More American are unmarried. In 2018, the year with the most recent available data, 35 percent of Americans between 25 and 50 never married. This figure was just 9 percent in 1970. More unmarried couples now live together.
But unmarried couples, like married couples, end their relationships. While they do not have to go through a divorce proceeding, they may have to undergo a legal process to deal with issues like property division, child custody and support. However, this process is usually easier for unmarried couples.
In a divorce, spouses may usually keep the personal belonging they had before marriage and receive a fair share of the marital property the couple acquired before marriage. The division of property is different, however, for unmarried couples.
If the couple was not legally married, each person may keep the assets they had when they entered the relationship and anything they purchased or earned when the couple was together.

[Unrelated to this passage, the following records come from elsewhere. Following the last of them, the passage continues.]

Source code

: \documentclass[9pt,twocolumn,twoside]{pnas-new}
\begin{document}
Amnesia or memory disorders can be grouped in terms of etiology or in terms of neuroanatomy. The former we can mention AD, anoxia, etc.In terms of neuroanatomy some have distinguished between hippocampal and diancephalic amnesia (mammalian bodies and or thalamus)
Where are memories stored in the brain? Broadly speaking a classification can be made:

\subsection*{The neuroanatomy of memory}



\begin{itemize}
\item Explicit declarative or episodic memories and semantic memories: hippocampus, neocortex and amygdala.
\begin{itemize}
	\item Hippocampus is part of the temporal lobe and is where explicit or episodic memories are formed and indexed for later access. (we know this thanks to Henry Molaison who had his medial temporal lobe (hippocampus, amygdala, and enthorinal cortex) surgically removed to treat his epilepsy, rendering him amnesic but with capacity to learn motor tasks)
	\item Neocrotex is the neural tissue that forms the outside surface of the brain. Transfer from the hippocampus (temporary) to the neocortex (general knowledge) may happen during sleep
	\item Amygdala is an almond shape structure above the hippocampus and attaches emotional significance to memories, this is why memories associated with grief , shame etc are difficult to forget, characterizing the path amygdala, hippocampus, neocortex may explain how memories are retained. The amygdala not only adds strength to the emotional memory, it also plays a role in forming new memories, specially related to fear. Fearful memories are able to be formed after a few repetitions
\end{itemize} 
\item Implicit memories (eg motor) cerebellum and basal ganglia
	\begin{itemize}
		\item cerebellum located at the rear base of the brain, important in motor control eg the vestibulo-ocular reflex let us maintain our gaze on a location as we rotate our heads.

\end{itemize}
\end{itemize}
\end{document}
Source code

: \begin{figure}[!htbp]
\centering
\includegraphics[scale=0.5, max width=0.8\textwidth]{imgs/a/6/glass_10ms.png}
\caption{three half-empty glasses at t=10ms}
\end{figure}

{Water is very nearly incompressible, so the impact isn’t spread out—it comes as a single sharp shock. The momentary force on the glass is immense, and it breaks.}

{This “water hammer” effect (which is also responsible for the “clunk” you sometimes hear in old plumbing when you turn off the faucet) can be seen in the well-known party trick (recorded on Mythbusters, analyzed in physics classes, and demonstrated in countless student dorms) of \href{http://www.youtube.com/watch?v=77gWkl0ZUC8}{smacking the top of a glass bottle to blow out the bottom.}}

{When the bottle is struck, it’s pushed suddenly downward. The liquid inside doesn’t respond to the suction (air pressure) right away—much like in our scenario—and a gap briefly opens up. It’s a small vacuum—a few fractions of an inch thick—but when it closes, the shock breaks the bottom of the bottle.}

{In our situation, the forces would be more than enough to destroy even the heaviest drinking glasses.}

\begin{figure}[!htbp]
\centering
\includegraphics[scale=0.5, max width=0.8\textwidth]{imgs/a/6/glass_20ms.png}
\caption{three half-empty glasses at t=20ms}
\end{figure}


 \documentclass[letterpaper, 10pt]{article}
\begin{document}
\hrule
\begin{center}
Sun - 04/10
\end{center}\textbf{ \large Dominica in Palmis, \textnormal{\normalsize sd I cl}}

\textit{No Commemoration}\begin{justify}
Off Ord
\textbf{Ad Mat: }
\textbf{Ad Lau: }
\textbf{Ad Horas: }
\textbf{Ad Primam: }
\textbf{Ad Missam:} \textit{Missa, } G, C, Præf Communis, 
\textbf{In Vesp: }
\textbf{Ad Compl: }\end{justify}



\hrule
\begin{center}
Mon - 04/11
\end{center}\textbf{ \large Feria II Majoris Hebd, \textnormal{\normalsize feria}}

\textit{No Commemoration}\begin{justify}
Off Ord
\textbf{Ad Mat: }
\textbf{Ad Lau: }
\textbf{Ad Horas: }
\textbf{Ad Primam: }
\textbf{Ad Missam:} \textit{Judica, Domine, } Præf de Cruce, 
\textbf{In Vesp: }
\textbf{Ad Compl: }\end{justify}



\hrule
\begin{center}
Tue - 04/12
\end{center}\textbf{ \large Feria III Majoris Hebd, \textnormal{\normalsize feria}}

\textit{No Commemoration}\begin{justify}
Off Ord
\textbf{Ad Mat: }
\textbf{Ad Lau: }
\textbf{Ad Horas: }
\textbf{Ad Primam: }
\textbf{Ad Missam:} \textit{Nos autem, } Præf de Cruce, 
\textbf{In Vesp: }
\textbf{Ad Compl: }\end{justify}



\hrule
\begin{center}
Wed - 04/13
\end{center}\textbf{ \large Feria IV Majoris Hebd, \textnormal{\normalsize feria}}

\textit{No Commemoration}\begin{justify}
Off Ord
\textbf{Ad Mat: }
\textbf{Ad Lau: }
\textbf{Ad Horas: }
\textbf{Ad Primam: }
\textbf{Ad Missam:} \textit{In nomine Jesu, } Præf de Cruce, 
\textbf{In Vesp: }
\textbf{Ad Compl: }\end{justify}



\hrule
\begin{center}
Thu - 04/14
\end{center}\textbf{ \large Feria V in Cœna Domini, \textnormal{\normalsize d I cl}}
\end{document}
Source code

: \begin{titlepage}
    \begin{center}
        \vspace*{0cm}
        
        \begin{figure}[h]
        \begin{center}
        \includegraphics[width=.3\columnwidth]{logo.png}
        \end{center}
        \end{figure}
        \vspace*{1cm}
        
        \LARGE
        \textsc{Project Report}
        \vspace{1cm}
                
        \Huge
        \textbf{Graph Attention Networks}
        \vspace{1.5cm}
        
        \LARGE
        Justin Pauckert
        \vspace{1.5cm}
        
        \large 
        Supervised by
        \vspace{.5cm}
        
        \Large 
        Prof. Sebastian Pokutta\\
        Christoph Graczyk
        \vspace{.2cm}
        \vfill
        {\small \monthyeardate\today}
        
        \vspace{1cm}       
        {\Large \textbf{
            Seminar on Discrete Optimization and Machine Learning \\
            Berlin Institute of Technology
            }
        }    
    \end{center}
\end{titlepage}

If the unmarried couple intentionally combined their assets, each individual owns an equal half of the property. One partner may be able to obtain a larger share if they made a greater contribution.
The house belongs to the persons named on the deed. A partner does not have a claim to the home unless they are also named on the deed.
A judge may order spousal support if one spouse earns much more than the other or if a spouse is financially dependent on the other.
There is no alimony for unmarried couples. There may be support if the couple entered an agreement to pay post-separation support.
Child custody and support
Children can complicate the breakup of an unmarried couple. Couples who are legal parents and jointly raising their children may negotiate a joint agreement without having to go to court.
If an unmarried couple cannot reach an agreement, this family law issue is addressed through the procedures governing married couples. If one person is the legal parent, the nonlegal parent has no custody or visitation rights or support obligations.
Living together agreements
Unmarried couples do not have the legal relationship that legally married couples have. In actuality, however, unmarried couples share costs and responsibilities.
Unmarried couples can enter a living together contract or cohabitation agreement. These set forth expectations about issues like property, finances, expenses, and childcare. These contracts may outline expectations and protect each partner if their relationship ends.
An attorney can assist couples with preparing agreements that govern these relationships. They can also help protect their rights when there are disputes over these issues when couples end their relationship.